Would Rustem of Kerakek be pleased to take a modest midday meal with her while Cleander attended to these matters of seating and admission?

Rustem would.

They had ample time to dine, and then she would need more suitable clothing for a public appearance, she said, putting aside her writing and rising from her backless chair. Her manner was impeccably calm, precise, superbly efficient, her posture flawless. She put him in mind of those fabled matrons of Rhodias, in the days before it declined into Imperial decadence and then fell.

He wondered abruptly—startling himself, in fact—if either Katyun or Jarita could have grown into this poise and authority had they been raised in a different world. There were no women like this in Ispahani and certainly none in Bassania. Palace intrigues among the cloistered wives of the King of Kings were something else entirely. He thought, then, of his baby, his girl—and made himself stop doing that. Inissa was being taken from him, was gone, in the wake of his great good fortune.

Perun and Anahita guided the world, Azal needed to be kept constantly at bay. No man could say where his footsteps might lead him. Generosity needed to be embraced, even if there was a price to be paid. Certain gifts were not offered twice. He could not let himself dwell upon Issa, or her mother.

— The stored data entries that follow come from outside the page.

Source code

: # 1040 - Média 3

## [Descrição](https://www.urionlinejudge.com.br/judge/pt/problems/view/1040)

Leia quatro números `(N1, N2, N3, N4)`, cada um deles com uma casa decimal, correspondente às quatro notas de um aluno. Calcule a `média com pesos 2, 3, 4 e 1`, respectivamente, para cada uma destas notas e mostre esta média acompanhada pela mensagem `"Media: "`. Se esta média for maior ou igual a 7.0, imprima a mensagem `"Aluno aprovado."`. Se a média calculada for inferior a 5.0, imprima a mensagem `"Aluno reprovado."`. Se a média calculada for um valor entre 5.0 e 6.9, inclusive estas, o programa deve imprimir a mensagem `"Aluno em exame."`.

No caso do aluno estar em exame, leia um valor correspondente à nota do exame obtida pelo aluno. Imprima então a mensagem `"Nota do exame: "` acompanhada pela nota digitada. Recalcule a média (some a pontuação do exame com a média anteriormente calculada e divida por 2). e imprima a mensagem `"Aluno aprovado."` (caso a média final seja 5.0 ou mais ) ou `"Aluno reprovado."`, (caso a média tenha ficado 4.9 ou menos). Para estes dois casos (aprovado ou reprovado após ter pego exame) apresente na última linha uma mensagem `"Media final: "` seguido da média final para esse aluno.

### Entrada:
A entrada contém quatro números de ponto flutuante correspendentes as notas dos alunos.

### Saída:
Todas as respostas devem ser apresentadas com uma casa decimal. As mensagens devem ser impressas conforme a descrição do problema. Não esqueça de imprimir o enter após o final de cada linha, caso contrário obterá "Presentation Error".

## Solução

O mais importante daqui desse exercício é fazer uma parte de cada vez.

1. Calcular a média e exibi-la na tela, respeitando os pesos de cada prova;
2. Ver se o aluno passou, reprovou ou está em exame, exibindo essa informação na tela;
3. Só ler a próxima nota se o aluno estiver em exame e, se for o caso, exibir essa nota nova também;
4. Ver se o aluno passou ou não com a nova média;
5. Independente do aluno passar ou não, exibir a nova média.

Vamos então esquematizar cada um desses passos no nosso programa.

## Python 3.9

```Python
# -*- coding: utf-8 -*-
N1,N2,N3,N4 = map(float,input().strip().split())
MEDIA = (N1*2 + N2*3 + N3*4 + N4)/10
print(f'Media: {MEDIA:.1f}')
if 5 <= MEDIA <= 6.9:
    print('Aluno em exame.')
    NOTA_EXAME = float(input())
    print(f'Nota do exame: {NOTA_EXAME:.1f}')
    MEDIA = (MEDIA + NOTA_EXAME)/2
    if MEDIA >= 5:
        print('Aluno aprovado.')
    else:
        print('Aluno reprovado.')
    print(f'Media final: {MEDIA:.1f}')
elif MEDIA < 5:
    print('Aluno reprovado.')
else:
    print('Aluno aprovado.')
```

He could think about Shaski and Katyun, for he would see them in Kabadh, soon enough.
If the Lady wills it
,
he added hastily in his mind and turned quickly to face east, on the thought. He had been instructed to try to kill someone here. Generosity might now have conditions attached to it.

The wife of Plautus Bonosus was looking at him, eyebrows slightly arched. She was too well bred to say anything, however.

Hesitantly, Rustem murmured, ‘In my faith … the east … I was averting bad fortune. I had a reckless thought.'

‘Ah,' said Thenaïs Sistina, nodding her head as if this were entirely clear to her. ‘We all have those, from time to time.' She walked out of the room and he followed her.